Wheeler coach Doug Lipscomb said that part of his team’s strategy is using his big men in the most effective ways.
“We have some pretty good bigs, and we try to take advantage of that,” he said. “I think that we could have done a better job, but we are real happy that we won.”
Avery Patterson might not have been the tallest player on the court for Wheeler, but he was the most dynamic.
The Western Kentucky signee accounted for 26 points, including 16 in the third quarter, when the Wildcats essentially put the game away. Patterson connected for five 3-pointers and was 7-for-7 from the free-throw line.
Overall Wheeler made 17 of its 33 free-throw attempts — something Cherokee coach Roger Kvam said had a great impact on the game. The Warriors shot 80 percent from the line, but that was on just five attempts.
Kvam said the officials had too much influence over the outcome of the game.
“I thought the officiating hurt us,” he said. “Thirty-three free throws (attempted), to five. I didn’t think we had a fair shake by the officials. I’m proud of our kids for battling back, but to me, that was a game that needed strong, good officials who were making calls. We needed that and we didn’t get it. (Wheeler was) pressing and holding and grabbing on every cut and every screen. Our kids are outsized and they are fighting, and it was just poor officiating.”

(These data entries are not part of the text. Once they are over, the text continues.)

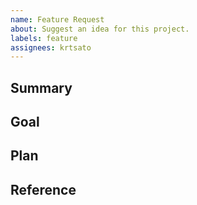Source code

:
 ```yaml
---
name: Feature Request
about: Suggest an idea for this project.
labels: feature
assignees: krtsato
---
```


## Summary <!-- markdownlint-disable first-line-h1 -->

## Goal

## Plan

## Reference
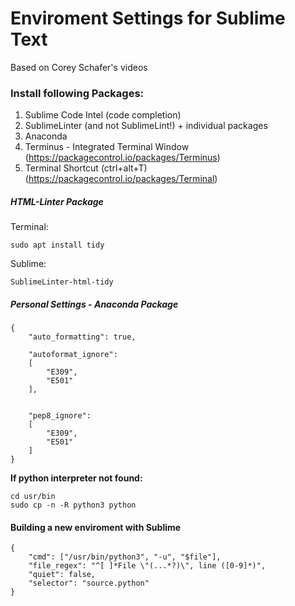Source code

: 
# Enviroment Settings for Sublime Text

Based on Corey Schafer's videos

### Install following Packages:

1. Sublime Code Intel (code completion)
2. SublimeLinter (and not SublimeLint!) + individual packages
3. Anaconda
4. Terminus - Integrated Terminal Window (https://packagecontrol.io/packages/Terminus)
5. Terminal Shortcut (ctrl+alt+T) (https://packagecontrol.io/packages/Terminal)

##### HTML-Linter Package

Terminal:
```
sudo apt install tidy
```

Sublime:
```
SublimeLinter-html-tidy
```

##### Personal Settings - Anaconda Package

```
{
    "auto_formatting": true,

    "autoformat_ignore":
    [
        "E309",
        "E501"
    ],


    "pep8_ignore":
    [
        "E309",
        "E501"
    ]
}
```


**If python interpreter not found:**   

```
cd usr/bin    
sudo cp -n -R python3 python    
```

#### Building a new enviroment with Sublime


```
{
    "cmd": ["/usr/bin/python3", "-u", "$file"],
    "file_regex": "^[ ]*File \"(...*?)\", line ([0-9]*)",
    "quiet": false,
    "selector": "source.python"
}
```

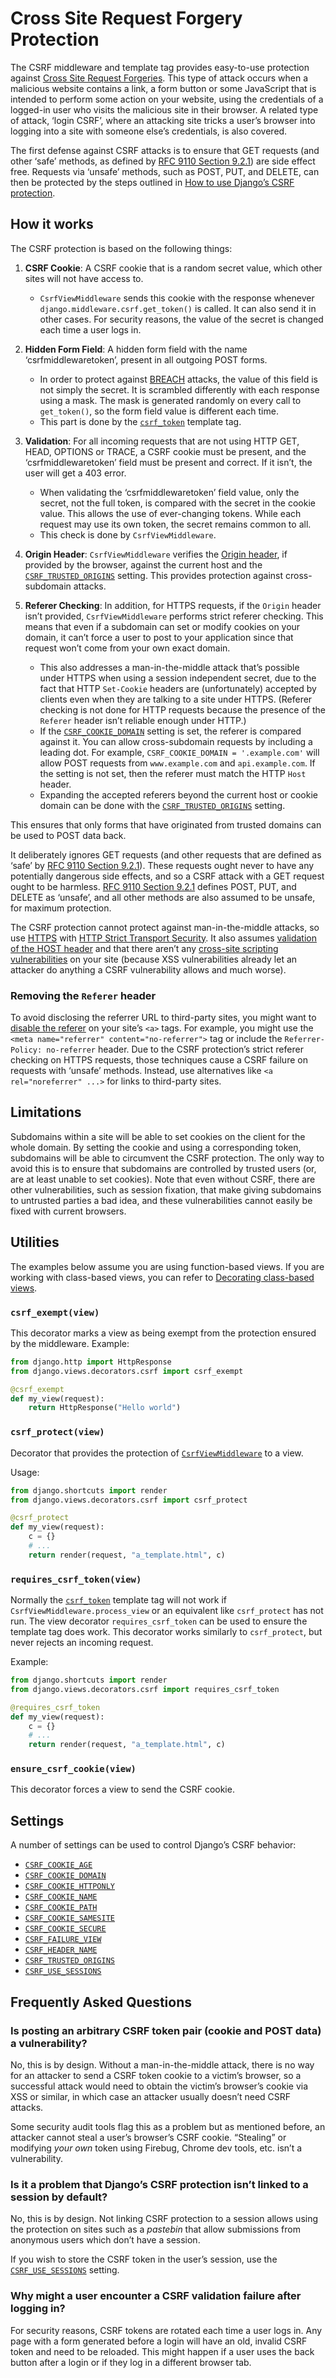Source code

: # Cross Site Request Forgery Protection

The CSRF middleware and template tag provides easy-to-use protection against [Cross Site Request Forgeries](https://owasp.org/www-community/attacks/csrf#overview). This type of attack occurs when a malicious website contains a link, a form button or some JavaScript that is intended to perform some action on your website, using the credentials of a logged-in user who visits the malicious site in their browser. A related type of attack, ‘login CSRF’, where an attacking site tricks a user’s browser into logging into a site with someone else’s credentials, is also covered.

The first defense against CSRF attacks is to ensure that GET requests (and other ‘safe’ methods, as defined by [RFC 9110 Section 9.2.1](https://datatracker.ietf.org/doc/html/rfc9110.html#section-9.2.1)) are side effect free. Requests via ‘unsafe’ methods, such as POST, PUT, and DELETE, can then be protected by the steps outlined in [How to use Django’s CSRF protection](../../howto/csrf/#using-csrf).

## How it works

The CSRF protection is based on the following things:

1. **CSRF Cookie**: A CSRF cookie that is a random secret value, which other sites will not have access to.
   - `CsrfViewMiddleware` sends this cookie with the response whenever `django.middleware.csrf.get_token()` is called. It can also send it in other cases. For security reasons, the value of the secret is changed each time a user logs in.

2. **Hidden Form Field**: A hidden form field with the name ‘csrfmiddlewaretoken’, present in all outgoing POST forms.
   - In order to protect against [BREACH](https://www.breachattack.com/) attacks, the value of this field is not simply the secret. It is scrambled differently with each response using a mask. The mask is generated randomly on every call to `get_token()`, so the form field value is different each time.
   - This part is done by the [`csrf_token`](../templates/builtins/#std-templatetag-csrf_token) template tag.

3. **Validation**: For all incoming requests that are not using HTTP GET, HEAD, OPTIONS or TRACE, a CSRF cookie must be present, and the ‘csrfmiddlewaretoken’ field must be present and correct. If it isn’t, the user will get a 403 error.
   - When validating the ‘csrfmiddlewaretoken’ field value, only the secret, not the full token, is compared with the secret in the cookie value. This allows the use of ever-changing tokens. While each request may use its own token, the secret remains common to all.
   - This check is done by `CsrfViewMiddleware`.

4. **Origin Header**: `CsrfViewMiddleware` verifies the [Origin header](https://developer.mozilla.org/en-US/docs/Web/HTTP/Headers/Origin), if provided by the browser, against the current host and the [`CSRF_TRUSTED_ORIGINS`](../settings/#std-setting-CSRF_TRUSTED_ORIGINS) setting. This provides protection against cross-subdomain attacks.

5. **Referer Checking**: In addition, for HTTPS requests, if the `Origin` header isn’t provided, `CsrfViewMiddleware` performs strict referer checking. This means that even if a subdomain can set or modify cookies on your domain, it can’t force a user to post to your application since that request won’t come from your own exact domain.
   - This also addresses a man-in-the-middle attack that’s possible under HTTPS when using a session independent secret, due to the fact that HTTP `Set-Cookie` headers are (unfortunately) accepted by clients even when they are talking to a site under HTTPS. (Referer checking is not done for HTTP requests because the presence of the `Referer` header isn’t reliable enough under HTTP.)
   - If the [`CSRF_COOKIE_DOMAIN`](../settings/#std-setting-CSRF_COOKIE_DOMAIN) setting is set, the referer is compared against it. You can allow cross-subdomain requests by including a leading dot. For example, `CSRF_COOKIE_DOMAIN = '.example.com'` will allow POST requests from `www.example.com` and `api.example.com`. If the setting is not set, then the referer must match the HTTP `Host` header.
   - Expanding the accepted referers beyond the current host or cookie domain can be done with the [`CSRF_TRUSTED_ORIGINS`](../settings/#std-setting-CSRF_TRUSTED_ORIGINS) setting.

This ensures that only forms that have originated from trusted domains can be used to POST data back.

It deliberately ignores GET requests (and other requests that are defined as ‘safe’ by [RFC 9110 Section 9.2.1](https://datatracker.ietf.org/doc/html/rfc9110.html#section-9.2.1)). These requests ought never to have any potentially dangerous side effects, and so a CSRF attack with a GET request ought to be harmless. [RFC 9110 Section 9.2.1](https://datatracker.ietf.org/doc/html/rfc9110.html#section-9.2.1) defines POST, PUT, and DELETE as ‘unsafe’, and all other methods are also assumed to be unsafe, for maximum protection.

The CSRF protection cannot protect against man-in-the-middle attacks, so use [HTTPS](../../topics/security/#security-recommendation-ssl) with [HTTP Strict Transport Security](../middleware/#http-strict-transport-security). It also assumes [validation of the HOST header](../../topics/security/#host-headers-virtual-hosting) and that there aren’t any [cross-site scripting vulnerabilities](../../topics/security/#cross-site-scripting) on your site (because XSS vulnerabilities already let an attacker do anything a CSRF vulnerability allows and much worse).

### Removing the `Referer` header

To avoid disclosing the referrer URL to third-party sites, you might want to [disable the referer](https://www.w3.org/TR/referrer-policy/#referrer-policy-delivery) on your site’s `<a>` tags. For example, you might use the `<meta name="referrer" content="no-referrer">` tag or include the `Referrer-Policy: no-referrer` header. Due to the CSRF protection’s strict referer checking on HTTPS requests, those techniques cause a CSRF failure on requests with ‘unsafe’ methods. Instead, use alternatives like `<a rel="noreferrer" ...>` for links to third-party sites.

## Limitations

Subdomains within a site will be able to set cookies on the client for the whole domain. By setting the cookie and using a corresponding token, subdomains will be able to circumvent the CSRF protection. The only way to avoid this is to ensure that subdomains are controlled by trusted users (or, are at least unable to set cookies). Note that even without CSRF, there are other vulnerabilities, such as session fixation, that make giving subdomains to untrusted parties a bad idea, and these vulnerabilities cannot easily be fixed with current browsers.

## Utilities

The examples below assume you are using function-based views. If you are working with class-based views, you can refer to [Decorating class-based views](../../topics/class-based-views/intro/#id1).

### `csrf_exempt(view)`

This decorator marks a view as being exempt from the protection ensured by the middleware. Example:

```python
from django.http import HttpResponse
from django.views.decorators.csrf import csrf_exempt

@csrf_exempt
def my_view(request):
    return HttpResponse("Hello world")
```

### `csrf_protect(view)`

Decorator that provides the protection of [`CsrfViewMiddleware`](../middleware/#django.middleware.csrf.CsrfViewMiddleware) to a view.

Usage:

```python
from django.shortcuts import render
from django.views.decorators.csrf import csrf_protect

@csrf_protect
def my_view(request):
    c = {}
    # ...
    return render(request, "a_template.html", c)
```

### `requires_csrf_token(view)`

Normally the [`csrf_token`](../templates/builtins/#std-templatetag-csrf_token) template tag will not work if `CsrfViewMiddleware.process_view` or an equivalent like `csrf_protect` has not run. The view decorator `requires_csrf_token` can be used to ensure the template tag does work. This decorator works similarly to `csrf_protect`, but never rejects an incoming request.

Example:

```python
from django.shortcuts import render
from django.views.decorators.csrf import requires_csrf_token

@requires_csrf_token
def my_view(request):
    c = {}
    # ...
    return render(request, "a_template.html", c)
```

### `ensure_csrf_cookie(view)`

This decorator forces a view to send the CSRF cookie.

## Settings

A number of settings can be used to control Django’s CSRF behavior:

- [`CSRF_COOKIE_AGE`](../settings/#std-setting-CSRF_COOKIE_AGE)
- [`CSRF_COOKIE_DOMAIN`](../settings/#std-setting-CSRF_COOKIE_DOMAIN)
- [`CSRF_COOKIE_HTTPONLY`](../settings/#std-setting-CSRF_COOKIE_HTTPONLY)
- [`CSRF_COOKIE_NAME`](../settings/#std-setting-CSRF_COOKIE_NAME)
- [`CSRF_COOKIE_PATH`](../settings/#std-setting-CSRF_COOKIE_PATH)
- [`CSRF_COOKIE_SAMESITE`](../settings/#std-setting-CSRF_COOKIE_SAMESITE)
- [`CSRF_COOKIE_SECURE`](../settings/#std-setting-CSRF_COOKIE_SECURE)
- [`CSRF_FAILURE_VIEW`](../settings/#std-setting-CSRF_FAILURE_VIEW)
- [`CSRF_HEADER_NAME`](../settings/#std-setting-CSRF_HEADER_NAME)
- [`CSRF_TRUSTED_ORIGINS`](../settings/#std-setting-CSRF_TRUSTED_ORIGINS)
- [`CSRF_USE_SESSIONS`](../settings/#std-setting-CSRF_USE_SESSIONS)

## Frequently Asked Questions

### Is posting an arbitrary CSRF token pair (cookie and POST data) a vulnerability?

No, this is by design. Without a man-in-the-middle attack, there is no way for an attacker to send a CSRF token cookie to a victim’s browser, so a successful attack would need to obtain the victim’s browser’s cookie via XSS or similar, in which case an attacker usually doesn’t need CSRF attacks.

Some security audit tools flag this as a problem but as mentioned before, an attacker cannot steal a user’s browser’s CSRF cookie. “Stealing” or modifying *your own* token using Firebug, Chrome dev tools, etc. isn’t a vulnerability.

### Is it a problem that Django’s CSRF protection isn’t linked to a session by default?

No, this is by design. Not linking CSRF protection to a session allows using the protection on sites such as a *pastebin* that allow submissions from anonymous users which don’t have a session.

If you wish to store the CSRF token in the user’s session, use the [`CSRF_USE_SESSIONS`](../settings/#std-setting-CSRF_USE_SESSIONS) setting.

### Why might a user encounter a CSRF validation failure after logging in?

For security reasons, CSRF tokens are rotated each time a user logs in. Any page with a form generated before a login will have an old, invalid CSRF token and need to be reloaded. This might happen if a user uses the back button after a login or if they log in a different browser tab.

Cherokee played Wheeler close in the first half. After the first quarter, the Wildcats led 14-10, and the teams matched each other point-for-point in the second.
At the break, Wheeler led 27-23, but all that changed in the third.
Not only did Patterson take over — scoring 12 points alone from beyond the arc — but Cherokee continued to rack up fouls as key Warrior players likes Jovan Morris and Jack Carroll were limited. Wheeler outscored Cherokee by 16 points in the third quarter alone and held a 20-point lead with 8 minutes to play.
Cherokee was able to cut the deficit to 13 points with just over 3 minutes to play, but after Morris, Carroll and Zach Kvam all fouled out of the game, Wheeler added to its lead.
Lipscomb said he can always count on Cherokee for a tough game.
“They play hard every time we play them,” he said. “They are well-coached. We have the utmost respect for coach Kvam and his program.”
Cherokee was led by Morris’ 15 points. Willie McClure scored 13, while Jeremiah Gill finished with 11.
Also scoring in double digits for the Wildcats were Elijah Staley (11) and Daniel Giddens (10).
Lipscomb said, at this point, every win is a big one. Wheeler has a 1½-game lead on Walton in the region standings, with a trip to face the Raiders on top for Friday.
In all, the Wildcats have three games left, including Saturday’s regular-season finale at Milton.
“They all count,” Lipscomb said. “We’ve got another big one (tonight) at Etowah.”